Just like every particular field of interest, food and food preparation has a vocabulary all of its own. While doing research in preparing the recipe for and writing an article about Homemade Pork and Beans in Lukewarm Legumes, I learned a new food term. That food term is Charcuterie.

The word Charcuterie is derived from the French term cuiseur de chair, which means literally “cooker of meat.” Since the 15th century, Charcuterie has been considered part of French Culinary Art. It is also used to describe a shop selling cooked cold meats.

The book Charcuterie: The Craft of Salting, Smoking and Curing by Michael Ruhlman and Brian Polcyn is about using the process of Charcuterie to cure various meats including bacon, pastrami, and sausage. It is a great resource on this subject and is highly recommended.

Charcuterie is part of the garde manger’s repertoire of skills which was originally intended as a way to preserve meats before the availability of refrigeration. Today these techniques are used for the flavors produced through the processes.
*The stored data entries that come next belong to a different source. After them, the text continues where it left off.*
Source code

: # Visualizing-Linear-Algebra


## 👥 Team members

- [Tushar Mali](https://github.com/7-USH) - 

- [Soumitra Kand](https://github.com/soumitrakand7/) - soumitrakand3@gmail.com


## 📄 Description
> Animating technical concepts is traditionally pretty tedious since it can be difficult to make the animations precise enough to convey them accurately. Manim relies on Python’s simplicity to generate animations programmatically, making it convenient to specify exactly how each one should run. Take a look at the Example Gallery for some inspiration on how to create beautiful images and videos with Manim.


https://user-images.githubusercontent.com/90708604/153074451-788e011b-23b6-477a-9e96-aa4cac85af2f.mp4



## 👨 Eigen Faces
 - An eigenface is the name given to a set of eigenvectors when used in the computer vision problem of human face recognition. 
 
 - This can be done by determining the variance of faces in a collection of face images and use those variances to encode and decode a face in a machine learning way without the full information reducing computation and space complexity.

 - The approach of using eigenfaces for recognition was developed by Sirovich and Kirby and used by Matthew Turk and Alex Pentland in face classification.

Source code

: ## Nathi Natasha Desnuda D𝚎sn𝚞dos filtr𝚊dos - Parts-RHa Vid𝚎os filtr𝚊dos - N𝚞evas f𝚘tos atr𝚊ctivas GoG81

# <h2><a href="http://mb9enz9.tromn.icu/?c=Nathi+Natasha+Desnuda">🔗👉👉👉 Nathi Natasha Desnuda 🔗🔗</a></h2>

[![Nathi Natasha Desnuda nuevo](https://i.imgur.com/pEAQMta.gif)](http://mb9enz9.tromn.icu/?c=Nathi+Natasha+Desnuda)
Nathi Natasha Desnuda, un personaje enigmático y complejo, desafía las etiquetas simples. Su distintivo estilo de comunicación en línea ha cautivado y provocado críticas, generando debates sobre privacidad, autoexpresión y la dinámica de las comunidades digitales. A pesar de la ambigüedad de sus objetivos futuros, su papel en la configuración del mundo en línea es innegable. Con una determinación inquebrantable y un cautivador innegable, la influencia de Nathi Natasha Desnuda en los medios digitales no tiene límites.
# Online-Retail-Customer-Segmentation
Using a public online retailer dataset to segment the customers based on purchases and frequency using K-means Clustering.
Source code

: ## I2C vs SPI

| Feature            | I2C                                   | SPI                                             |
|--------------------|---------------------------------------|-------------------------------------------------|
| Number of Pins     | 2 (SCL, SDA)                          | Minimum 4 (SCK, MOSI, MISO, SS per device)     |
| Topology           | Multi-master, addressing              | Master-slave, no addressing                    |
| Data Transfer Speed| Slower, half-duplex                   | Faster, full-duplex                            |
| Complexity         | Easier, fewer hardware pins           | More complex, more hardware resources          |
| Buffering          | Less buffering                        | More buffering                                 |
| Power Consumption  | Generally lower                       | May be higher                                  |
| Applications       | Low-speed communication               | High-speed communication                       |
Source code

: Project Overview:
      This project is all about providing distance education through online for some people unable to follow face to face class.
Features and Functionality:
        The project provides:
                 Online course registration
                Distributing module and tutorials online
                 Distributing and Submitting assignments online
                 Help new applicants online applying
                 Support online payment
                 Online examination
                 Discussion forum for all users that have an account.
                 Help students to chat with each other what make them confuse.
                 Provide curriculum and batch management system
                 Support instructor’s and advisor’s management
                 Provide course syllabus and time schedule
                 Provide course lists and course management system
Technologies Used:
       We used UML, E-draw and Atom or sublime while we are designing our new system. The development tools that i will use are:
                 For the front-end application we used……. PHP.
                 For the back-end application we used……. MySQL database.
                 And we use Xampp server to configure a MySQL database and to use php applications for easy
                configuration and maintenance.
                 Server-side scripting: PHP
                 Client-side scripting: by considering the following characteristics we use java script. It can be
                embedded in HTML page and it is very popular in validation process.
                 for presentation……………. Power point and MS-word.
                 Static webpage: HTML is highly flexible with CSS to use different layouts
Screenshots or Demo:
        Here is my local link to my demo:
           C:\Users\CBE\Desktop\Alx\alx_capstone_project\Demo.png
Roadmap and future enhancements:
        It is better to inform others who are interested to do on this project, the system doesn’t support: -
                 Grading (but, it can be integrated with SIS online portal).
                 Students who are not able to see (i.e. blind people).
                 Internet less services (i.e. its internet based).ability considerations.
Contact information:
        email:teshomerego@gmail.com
Fatback, which I used in the recipe for Homemade Pork and Beans, is an important element of traditional Charcuterie. It is a particular cut of meat taken from under the skin of the pig’s back, with or without the skin. In some European cultures it is used to make specialty bacon and is considered a delicacy. At one time in areas where olive trees were difficult to find, fatback was Italy’s basic cooking fat. It provides a rich, authentic flavor for the classic battuto (sautéed vegetables, herbs and flavorings) that forms the basis of many traditional Italian dishes.